People say it is extremely difficult to do business in Nigeria. Do you agree?
Today, electricity power is a very big problem. Once the problem of electricity is solved, things will be better; especially for businesses. For example, we employed over 3,000 people five years ago. But due to epileptic power supply, it was not possible to retain all of them.
Once this is solved, 50% of the unemployed will get jobs. No amount of money you pump into manufacturing will help if that problem is not solved.
At 76, are you still actively involved in running the company? Will you ever retire as chairman? At what age do you think it’s appropriate to say: ‘God be praised. I am taking a break’?
As I said earlier, I have passion for what I do and seeing products or items overseas stirs a passion in me to see same or similar products produced in my country. I love to attend trade fairs all over the world; and when I get ideas, I put them into actualization.
I can’t be seen running the day-to-day activities as I don’t have that patience or time but I am always on board to give necessary/useful information when needed. Experience cannot be bought as you grow into it. The day-to-day running of the manufacturing sector is managed by my wife, Dr. (Mrs.) Shade Okoya and my son, Lanre Okoya is a director along with other senior, experienced managers and a few expatriates.
The property sector is managed by the Group Property Manager, Mrs. Modupe Solanke and other management team members.
What makes you happy these days?
I derive happiness through my establishments; that many are able to wear smiles on their faces and also put food on their tables.
How do you keep fit?
I love swimming and going to the gym to keep fit. I also enjoy spending quality time with my wife and the young children.
Finally, look into the future for Nigeria. How do you think she will fare this year?
I believe in this great country, Nigeria, and I believe that with good policies, it will be greater than before.
Production is my life. I enjoy manufacturing goods. I have travelled to China several times; I get inspiration from what I see in China. Everywhere in China, you see cottage industries scattered around in all their provinces. We should emulate and follow them.

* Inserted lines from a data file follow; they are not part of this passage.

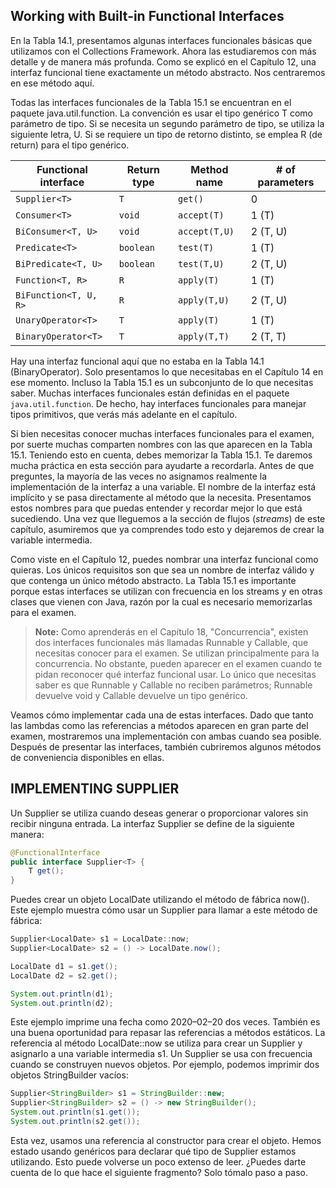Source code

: 
## Working with Built‐in Functional Interfaces
En la Tabla 14.1, presentamos algunas interfaces funcionales básicas que utilizamos con el Collections Framework. Ahora las estudiaremos con más detalle y de manera más profunda. Como se explicó en el Capítulo 12, una interfaz funcional tiene exactamente un método abstracto. Nos centraremos en ese método aquí.

Todas las interfaces funcionales de la Tabla 15.1 se encuentran en el paquete java.util.function. La convención es usar el tipo genérico T como parámetro de tipo. Si se necesita un segundo parámetro de tipo, se utiliza la siguiente letra, U. Si se requiere un tipo de retorno distinto, se emplea R (de return) para el tipo genérico.


| Functional interface     | Return type | Method name    | # of parameters |
|--------------------------|------------|----------------|-----------------|
| `Supplier<T>`            | `T`        | `get()`        | 0               |
| `Consumer<T>`            | `void`     | `accept(T)`    | 1 (T)           |
| `BiConsumer<T, U>`       | `void`     | `accept(T,U)`  | 2 (T, U)        |
| `Predicate<T>`           | `boolean`  | `test(T)`      | 1 (T)           |
| `BiPredicate<T, U>`      | `boolean`  | `test(T,U)`    | 2 (T, U)        |
| `Function<T, R>`         | `R`        | `apply(T)`     | 1 (T)           |
| `BiFunction<T, U, R>`    | `R`        | `apply(T,U)`   | 2 (T, U)        |
| `UnaryOperator<T>`       | `T`        | `apply(T)`     | 1 (T)           |
| `BinaryOperator<T>`      | `T`        | `apply(T,T)`   | 2 (T, T)        |


Hay una interfaz funcional aquí que no estaba en la Tabla 14.1 (BinaryOperator). Solo presentamos lo que necesitabas en el Capítulo 14 en ese momento. Incluso la Tabla 15.1 es un subconjunto de lo que necesitas saber. Muchas interfaces funcionales están definidas en el paquete `java.util.function`. De hecho, hay interfaces funcionales para manejar tipos primitivos, que verás más adelante en el capítulo.

Si bien necesitas conocer muchas interfaces funcionales para el examen, por suerte muchas comparten nombres con las que aparecen en la Tabla 15.1. Teniendo esto en cuenta, debes memorizar la Tabla 15.1. Te daremos mucha práctica en esta sección para ayudarte a recordarla. Antes de que preguntes, la mayoría de las veces no asignamos realmente la implementación de la interfaz a una variable. El nombre de la interfaz está implícito y se pasa directamente al método que la necesita. Presentamos estos nombres para que puedas entender y recordar mejor lo que está sucediendo. Una vez que lleguemos a la sección de flujos (*streams*) de este capítulo, asumiremos que ya comprendes todo esto y dejaremos de crear la variable intermedia.

Como viste en el Capítulo 12, puedes nombrar una interfaz funcional como quieras. Los únicos requisitos son que sea un nombre de interfaz válido y que contenga un único método abstracto. La Tabla 15.1 es importante porque estas interfaces se utilizan con frecuencia en los streams y en otras clases que vienen con Java, razón por la cual es necesario memorizarlas para el examen.

> **Note:** Como aprenderás en el Capítulo 18, "Concurrencia", existen dos interfaces funcionales más llamadas Runnable y Callable, que necesitas conocer para el examen. Se utilizan principalmente para la concurrencia. No obstante, pueden aparecer en el examen cuando te pidan reconocer qué interfaz funcional usar. Lo único que necesitas saber es que Runnable y Callable no reciben parámetros; Runnable devuelve void y Callable devuelve un tipo genérico.

Veamos cómo implementar cada una de estas interfaces. Dado que tanto las lambdas como las referencias a métodos aparecen en gran parte del examen, mostraremos una implementación con ambas cuando sea posible. Después de presentar las interfaces, también cubriremos algunos métodos de conveniencia disponibles en ellas.

## IMPLEMENTING SUPPLIER

Un Supplier se utiliza cuando deseas generar o proporcionar valores sin recibir ninguna entrada. La interfaz Supplier se define de la siguiente manera:

```java
@FunctionalInterface
public interface Supplier<T> {
    T get();
}
```

Puedes crear un objeto LocalDate utilizando el método de fábrica now(). Este ejemplo muestra cómo usar un Supplier para llamar a este método de fábrica:

```java
Supplier<LocalDate> s1 = LocalDate::now;
Supplier<LocalDate> s2 = () -> LocalDate.now();

LocalDate d1 = s1.get();
LocalDate d2 = s2.get();

System.out.println(d1);
System.out.println(d2);
```

Este ejemplo imprime una fecha como 2020–02–20 dos veces. También es una buena oportunidad para repasar las referencias a métodos estáticos. La referencia al método LocalDate::now se utiliza para crear un Supplier y asignarlo a una variable intermedia s1. Un Supplier se usa con frecuencia cuando se construyen nuevos objetos. Por ejemplo, podemos imprimir dos objetos StringBuilder vacíos:

```java
Supplier<StringBuilder> s1 = StringBuilder::new;
Supplier<StringBuilder> s2 = () -> new StringBuilder();
System.out.println(s1.get());
System.out.println(s2.get());
```

Esta vez, usamos una referencia al constructor para crear el objeto. Hemos estado usando genéricos para declarar qué tipo de Supplier estamos utilizando. Esto puede volverse un poco extenso de leer. ¿Puedes darte cuenta de lo que hace el siguiente fragmento? Solo tómalo paso a paso.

Most reasons why the youths are not employed could be based on the fact that they lack technical knowledge and skills. Most of them have no technical background, no research institute or centre where they could learn and become self-dependent. The Government should help to make the youth focus on having an independent, self-employed future by giving the youth the required technical knowledge.
Graduates should be technically inclined to fit into any manufacturing industry, thereby reducing the number of foreigners employed as expatriates.
Today, Nigerians depend on imported goods; even with lots of natural resources in our forests, we still cannot help ourselves in terms of producing furniture and other basic needs – because, our youths do not have the required knowledge and skill to produce. We need to train them.